[Entries taken from a collection]
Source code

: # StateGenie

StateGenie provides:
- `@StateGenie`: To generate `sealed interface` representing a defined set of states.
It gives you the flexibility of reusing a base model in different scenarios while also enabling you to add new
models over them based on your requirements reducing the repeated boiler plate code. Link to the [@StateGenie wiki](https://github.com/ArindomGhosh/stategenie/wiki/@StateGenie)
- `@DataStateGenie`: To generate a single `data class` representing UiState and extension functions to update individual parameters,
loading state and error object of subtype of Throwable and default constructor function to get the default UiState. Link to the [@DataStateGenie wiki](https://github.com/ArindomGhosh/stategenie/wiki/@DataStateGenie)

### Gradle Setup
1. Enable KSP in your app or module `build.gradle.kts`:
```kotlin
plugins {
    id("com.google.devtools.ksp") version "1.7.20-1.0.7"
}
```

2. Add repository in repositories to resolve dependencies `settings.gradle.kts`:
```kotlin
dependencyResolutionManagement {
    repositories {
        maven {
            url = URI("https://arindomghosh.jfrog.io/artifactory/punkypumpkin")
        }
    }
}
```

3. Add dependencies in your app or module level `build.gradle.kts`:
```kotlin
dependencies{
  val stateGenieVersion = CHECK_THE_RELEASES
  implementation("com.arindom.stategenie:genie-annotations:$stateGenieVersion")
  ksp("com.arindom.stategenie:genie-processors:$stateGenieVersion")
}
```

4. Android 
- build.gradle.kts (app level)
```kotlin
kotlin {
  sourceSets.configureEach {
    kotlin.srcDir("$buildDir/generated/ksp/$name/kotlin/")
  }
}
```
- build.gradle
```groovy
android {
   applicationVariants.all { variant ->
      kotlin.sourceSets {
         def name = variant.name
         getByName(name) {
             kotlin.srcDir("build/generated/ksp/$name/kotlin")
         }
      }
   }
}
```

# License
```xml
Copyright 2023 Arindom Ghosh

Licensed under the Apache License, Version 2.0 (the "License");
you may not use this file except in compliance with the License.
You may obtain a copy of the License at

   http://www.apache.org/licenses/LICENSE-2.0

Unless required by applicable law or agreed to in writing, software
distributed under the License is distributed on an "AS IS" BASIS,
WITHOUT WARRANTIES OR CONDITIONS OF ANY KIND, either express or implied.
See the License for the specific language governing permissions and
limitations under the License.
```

• Exercise: Looking at the records, state how many lines contain "repositories" and write nothing besides that number.

• Answer to the problem: 2